* [EXERCISE] Among the entries that follow, the required portion opens with the line containing "- Sequencia lógica" and closes with the line containing "2. Solutions without code". Give that portion again exactly, and nothing else.

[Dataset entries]
_____

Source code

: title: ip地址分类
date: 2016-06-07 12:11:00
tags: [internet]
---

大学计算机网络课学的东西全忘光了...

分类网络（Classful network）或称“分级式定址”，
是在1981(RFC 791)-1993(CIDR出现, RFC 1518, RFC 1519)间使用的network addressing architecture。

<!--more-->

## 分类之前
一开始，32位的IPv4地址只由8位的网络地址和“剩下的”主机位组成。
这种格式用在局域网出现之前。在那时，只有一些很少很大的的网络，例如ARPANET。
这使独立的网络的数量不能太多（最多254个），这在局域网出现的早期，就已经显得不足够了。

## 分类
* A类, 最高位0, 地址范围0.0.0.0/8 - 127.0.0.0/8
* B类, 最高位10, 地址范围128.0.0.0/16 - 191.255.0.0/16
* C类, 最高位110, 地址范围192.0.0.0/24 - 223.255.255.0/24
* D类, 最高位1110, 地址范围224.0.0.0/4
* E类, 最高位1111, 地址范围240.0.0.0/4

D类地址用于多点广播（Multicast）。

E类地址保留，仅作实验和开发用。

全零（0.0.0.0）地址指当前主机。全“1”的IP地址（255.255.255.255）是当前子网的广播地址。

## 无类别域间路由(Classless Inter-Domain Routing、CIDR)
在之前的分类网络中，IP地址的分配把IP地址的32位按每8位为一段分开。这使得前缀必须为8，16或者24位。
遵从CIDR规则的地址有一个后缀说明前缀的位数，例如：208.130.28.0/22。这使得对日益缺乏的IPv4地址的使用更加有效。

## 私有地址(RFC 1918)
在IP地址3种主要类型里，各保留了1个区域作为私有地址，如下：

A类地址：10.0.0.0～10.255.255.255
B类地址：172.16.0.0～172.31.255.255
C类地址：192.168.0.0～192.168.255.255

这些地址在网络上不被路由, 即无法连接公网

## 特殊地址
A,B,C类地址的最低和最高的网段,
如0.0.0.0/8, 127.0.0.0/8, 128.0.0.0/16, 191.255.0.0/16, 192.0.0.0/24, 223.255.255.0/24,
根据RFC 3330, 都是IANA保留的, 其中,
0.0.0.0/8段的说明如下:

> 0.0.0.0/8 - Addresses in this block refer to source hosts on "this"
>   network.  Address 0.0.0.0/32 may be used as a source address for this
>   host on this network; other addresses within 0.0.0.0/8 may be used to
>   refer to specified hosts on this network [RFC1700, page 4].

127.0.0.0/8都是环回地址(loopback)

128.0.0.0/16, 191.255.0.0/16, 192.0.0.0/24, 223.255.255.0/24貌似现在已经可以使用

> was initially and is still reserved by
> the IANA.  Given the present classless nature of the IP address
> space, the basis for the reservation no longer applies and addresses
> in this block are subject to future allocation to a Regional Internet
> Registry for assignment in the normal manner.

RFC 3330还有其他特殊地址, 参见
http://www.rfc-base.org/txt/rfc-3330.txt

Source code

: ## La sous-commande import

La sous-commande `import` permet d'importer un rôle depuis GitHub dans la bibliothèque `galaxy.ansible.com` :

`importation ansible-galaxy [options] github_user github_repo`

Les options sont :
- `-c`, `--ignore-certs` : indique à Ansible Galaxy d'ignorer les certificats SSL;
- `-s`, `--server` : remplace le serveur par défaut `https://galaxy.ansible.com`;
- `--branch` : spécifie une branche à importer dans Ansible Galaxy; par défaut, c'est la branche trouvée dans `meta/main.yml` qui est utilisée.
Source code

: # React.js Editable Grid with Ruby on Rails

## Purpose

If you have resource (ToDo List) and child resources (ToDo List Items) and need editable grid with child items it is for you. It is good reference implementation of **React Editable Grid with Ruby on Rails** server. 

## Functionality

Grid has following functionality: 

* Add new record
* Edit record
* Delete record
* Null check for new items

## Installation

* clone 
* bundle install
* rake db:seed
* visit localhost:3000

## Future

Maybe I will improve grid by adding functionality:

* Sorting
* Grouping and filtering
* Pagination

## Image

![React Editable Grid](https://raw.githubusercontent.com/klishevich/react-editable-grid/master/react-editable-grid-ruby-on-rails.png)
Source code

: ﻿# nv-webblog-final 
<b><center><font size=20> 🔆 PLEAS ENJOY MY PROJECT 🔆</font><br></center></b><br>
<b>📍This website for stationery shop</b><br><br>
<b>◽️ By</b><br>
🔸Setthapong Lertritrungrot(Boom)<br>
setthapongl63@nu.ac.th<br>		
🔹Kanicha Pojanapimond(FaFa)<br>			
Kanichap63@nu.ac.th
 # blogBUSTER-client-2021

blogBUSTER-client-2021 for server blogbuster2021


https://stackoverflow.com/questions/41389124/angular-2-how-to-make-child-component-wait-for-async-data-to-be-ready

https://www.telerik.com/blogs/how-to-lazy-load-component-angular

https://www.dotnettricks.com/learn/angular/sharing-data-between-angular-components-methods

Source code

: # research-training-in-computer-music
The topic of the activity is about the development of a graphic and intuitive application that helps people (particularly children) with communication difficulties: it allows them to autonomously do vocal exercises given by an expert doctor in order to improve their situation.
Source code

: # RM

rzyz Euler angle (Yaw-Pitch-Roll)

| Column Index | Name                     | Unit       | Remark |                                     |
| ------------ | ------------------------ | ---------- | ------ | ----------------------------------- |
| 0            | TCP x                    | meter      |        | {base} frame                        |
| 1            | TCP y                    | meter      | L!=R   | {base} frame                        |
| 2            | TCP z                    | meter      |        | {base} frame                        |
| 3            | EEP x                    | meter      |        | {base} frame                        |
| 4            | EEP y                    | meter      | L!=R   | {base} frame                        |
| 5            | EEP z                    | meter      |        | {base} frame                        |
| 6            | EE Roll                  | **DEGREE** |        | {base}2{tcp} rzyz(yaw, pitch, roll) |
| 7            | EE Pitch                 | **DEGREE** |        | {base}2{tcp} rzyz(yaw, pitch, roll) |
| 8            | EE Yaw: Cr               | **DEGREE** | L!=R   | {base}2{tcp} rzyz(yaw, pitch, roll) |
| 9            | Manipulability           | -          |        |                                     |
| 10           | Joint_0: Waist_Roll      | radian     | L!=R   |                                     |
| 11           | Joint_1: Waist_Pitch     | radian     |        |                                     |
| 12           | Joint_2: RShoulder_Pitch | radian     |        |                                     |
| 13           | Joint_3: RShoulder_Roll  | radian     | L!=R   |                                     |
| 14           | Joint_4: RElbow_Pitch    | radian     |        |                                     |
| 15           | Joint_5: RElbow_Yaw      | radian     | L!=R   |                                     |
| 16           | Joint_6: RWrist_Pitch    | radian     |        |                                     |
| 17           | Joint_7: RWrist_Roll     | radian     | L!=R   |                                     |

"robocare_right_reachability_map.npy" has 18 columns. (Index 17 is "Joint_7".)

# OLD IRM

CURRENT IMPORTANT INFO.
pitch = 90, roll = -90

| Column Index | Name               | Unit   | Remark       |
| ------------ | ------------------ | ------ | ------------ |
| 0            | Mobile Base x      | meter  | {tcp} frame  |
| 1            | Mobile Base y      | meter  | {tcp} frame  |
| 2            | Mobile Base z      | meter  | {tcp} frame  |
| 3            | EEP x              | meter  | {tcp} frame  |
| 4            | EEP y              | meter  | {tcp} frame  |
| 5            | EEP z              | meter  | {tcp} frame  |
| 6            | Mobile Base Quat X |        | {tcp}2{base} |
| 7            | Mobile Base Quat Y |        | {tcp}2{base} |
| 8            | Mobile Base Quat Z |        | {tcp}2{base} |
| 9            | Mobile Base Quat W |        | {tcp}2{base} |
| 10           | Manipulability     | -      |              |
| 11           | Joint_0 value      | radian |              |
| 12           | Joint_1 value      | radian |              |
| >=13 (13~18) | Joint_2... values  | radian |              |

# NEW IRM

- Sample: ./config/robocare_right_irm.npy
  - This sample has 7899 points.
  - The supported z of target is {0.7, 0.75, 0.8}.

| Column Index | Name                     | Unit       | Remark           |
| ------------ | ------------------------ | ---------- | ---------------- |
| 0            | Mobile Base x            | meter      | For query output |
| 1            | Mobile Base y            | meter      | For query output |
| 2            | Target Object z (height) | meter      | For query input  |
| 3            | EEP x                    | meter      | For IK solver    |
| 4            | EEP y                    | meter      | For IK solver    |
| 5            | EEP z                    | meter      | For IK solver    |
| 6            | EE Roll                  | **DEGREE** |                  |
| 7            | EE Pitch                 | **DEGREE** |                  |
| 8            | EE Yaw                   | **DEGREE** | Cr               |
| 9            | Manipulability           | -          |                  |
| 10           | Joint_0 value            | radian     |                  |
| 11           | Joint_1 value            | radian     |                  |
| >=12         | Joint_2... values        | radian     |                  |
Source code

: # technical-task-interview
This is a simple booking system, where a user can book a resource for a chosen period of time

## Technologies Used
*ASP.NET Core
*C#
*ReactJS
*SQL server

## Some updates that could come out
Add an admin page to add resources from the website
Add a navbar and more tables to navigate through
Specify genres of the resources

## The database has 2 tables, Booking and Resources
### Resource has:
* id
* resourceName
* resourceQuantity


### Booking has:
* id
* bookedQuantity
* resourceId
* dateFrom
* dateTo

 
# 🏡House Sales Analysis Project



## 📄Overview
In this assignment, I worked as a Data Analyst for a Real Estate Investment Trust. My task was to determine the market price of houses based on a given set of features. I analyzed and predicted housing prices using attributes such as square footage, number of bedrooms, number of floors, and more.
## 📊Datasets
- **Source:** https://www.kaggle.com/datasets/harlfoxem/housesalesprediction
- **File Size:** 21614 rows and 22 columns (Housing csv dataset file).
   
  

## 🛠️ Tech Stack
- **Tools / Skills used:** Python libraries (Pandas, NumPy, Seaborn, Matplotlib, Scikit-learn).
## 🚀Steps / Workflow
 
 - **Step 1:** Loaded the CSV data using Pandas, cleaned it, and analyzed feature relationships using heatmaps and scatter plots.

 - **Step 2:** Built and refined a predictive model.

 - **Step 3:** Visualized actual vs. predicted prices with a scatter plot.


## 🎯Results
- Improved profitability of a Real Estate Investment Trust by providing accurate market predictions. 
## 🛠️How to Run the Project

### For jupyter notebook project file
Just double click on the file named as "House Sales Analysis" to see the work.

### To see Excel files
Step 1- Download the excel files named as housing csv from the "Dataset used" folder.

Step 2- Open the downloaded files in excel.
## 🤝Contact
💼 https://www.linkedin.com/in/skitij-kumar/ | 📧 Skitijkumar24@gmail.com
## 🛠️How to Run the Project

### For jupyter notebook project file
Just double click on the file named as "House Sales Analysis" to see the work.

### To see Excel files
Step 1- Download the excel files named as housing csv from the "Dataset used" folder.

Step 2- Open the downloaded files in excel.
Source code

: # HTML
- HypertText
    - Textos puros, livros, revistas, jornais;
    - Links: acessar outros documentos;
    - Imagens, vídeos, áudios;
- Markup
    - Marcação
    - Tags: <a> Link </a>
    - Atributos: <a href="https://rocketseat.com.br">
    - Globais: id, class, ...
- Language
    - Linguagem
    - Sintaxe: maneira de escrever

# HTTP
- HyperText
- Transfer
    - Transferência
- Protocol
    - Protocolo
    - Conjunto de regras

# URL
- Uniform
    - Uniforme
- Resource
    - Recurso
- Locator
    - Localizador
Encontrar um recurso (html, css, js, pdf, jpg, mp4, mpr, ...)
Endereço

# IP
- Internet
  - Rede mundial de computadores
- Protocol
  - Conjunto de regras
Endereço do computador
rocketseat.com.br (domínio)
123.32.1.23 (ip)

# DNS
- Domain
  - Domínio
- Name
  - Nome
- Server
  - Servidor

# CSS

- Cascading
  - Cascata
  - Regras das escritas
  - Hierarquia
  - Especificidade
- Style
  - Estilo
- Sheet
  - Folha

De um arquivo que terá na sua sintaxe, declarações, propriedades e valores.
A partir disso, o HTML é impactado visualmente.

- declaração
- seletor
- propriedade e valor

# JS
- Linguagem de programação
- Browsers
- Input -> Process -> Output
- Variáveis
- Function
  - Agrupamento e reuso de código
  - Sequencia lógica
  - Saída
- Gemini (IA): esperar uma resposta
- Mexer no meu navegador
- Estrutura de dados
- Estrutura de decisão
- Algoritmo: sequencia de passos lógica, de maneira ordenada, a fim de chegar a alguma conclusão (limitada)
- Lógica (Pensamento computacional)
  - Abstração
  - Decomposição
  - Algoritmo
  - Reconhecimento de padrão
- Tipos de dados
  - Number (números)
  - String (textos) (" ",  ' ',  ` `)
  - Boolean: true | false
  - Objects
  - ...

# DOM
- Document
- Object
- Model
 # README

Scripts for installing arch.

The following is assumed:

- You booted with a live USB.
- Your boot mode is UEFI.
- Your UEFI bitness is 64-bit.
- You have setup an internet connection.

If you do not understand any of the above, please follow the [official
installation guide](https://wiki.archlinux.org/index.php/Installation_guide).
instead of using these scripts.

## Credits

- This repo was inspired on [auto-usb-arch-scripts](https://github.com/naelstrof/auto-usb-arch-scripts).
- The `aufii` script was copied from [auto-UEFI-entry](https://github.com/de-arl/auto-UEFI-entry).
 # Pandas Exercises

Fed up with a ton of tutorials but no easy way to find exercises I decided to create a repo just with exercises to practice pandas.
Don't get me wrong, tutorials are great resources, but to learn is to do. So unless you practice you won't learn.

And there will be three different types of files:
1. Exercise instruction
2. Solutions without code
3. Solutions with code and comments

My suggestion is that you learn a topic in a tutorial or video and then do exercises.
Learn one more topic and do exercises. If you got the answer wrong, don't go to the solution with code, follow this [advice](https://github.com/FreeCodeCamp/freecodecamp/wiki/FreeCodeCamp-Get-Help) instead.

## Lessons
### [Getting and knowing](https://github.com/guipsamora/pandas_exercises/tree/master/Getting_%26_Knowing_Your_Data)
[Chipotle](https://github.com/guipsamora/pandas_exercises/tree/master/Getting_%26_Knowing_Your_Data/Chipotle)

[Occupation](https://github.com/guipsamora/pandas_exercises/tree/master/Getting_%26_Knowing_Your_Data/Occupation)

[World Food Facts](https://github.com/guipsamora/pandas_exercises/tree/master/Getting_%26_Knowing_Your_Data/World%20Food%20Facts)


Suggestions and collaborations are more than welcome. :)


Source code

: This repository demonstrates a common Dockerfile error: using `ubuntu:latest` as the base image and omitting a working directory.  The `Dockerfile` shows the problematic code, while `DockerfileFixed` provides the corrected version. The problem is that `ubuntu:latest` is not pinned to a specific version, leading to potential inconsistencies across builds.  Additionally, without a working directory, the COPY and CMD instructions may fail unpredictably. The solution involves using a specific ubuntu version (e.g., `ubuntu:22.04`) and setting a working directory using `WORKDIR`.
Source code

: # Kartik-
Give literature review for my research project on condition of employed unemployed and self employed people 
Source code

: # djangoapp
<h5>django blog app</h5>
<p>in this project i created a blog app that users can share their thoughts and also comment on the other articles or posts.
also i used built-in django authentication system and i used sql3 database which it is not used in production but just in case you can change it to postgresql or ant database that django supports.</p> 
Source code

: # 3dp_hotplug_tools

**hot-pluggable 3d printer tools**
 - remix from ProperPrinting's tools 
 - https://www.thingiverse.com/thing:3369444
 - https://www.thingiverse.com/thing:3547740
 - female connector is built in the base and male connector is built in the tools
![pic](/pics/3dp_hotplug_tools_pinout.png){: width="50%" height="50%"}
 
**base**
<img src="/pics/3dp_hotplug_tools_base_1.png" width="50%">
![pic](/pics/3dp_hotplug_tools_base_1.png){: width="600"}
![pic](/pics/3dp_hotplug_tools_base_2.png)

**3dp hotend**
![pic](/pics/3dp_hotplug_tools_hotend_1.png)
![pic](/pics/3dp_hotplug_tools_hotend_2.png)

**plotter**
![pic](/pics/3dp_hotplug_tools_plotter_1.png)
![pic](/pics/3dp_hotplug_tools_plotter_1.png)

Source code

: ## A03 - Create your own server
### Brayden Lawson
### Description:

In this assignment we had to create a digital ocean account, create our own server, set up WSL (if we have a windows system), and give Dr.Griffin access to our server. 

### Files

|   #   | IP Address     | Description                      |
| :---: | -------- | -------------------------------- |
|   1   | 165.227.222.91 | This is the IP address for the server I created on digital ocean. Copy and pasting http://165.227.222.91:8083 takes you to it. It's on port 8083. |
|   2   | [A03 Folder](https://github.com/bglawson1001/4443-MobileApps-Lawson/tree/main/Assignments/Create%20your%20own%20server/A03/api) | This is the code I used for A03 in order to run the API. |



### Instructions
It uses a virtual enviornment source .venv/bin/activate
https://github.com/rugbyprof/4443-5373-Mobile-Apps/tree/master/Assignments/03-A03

_____

* [EXERCISE ANSWER]
  - Sequencia lógica
  - Saída
- Gemini (IA): esperar uma resposta
- Mexer no meu navegador
- Estrutura de dados
- Estrutura de decisão
- Algoritmo: sequencia de passos lógica, de maneira ordenada, a fim de chegar a alguma conclusão (limitada)
- Lógica (Pensamento computacional)
  - Abstração
  - Decomposição
  - Algoritmo
  - Reconhecimento de padrão
- Tipos de dados
  - Number (números)
  - String (textos) (" ",  ' ',  ` `)
  - Boolean: true | false
  - Objects
  - ...

# DOM
- Document
- Object
- Model
 # README

Scripts for installing arch.

The following is assumed:

- You booted with a live USB.
- Your boot mode is UEFI.
- Your UEFI bitness is 64-bit.
- You have setup an internet connection.

If you do not understand any of the above, please follow the [official
installation guide](https://wiki.archlinux.org/index.php/Installation_guide).
instead of using these scripts.

## Credits

- This repo was inspired on [auto-usb-arch-scripts](https://github.com/naelstrof/auto-usb-arch-scripts).
- The `aufii` script was copied from [auto-UEFI-entry](https://github.com/de-arl/auto-UEFI-entry).
 # Pandas Exercises

Fed up with a ton of tutorials but no easy way to find exercises I decided to create a repo just with exercises to practice pandas.
Don't get me wrong, tutorials are great resources, but to learn is to do. So unless you practice you won't learn.

And there will be three different types of files:
1. Exercise instruction
2. Solutions without code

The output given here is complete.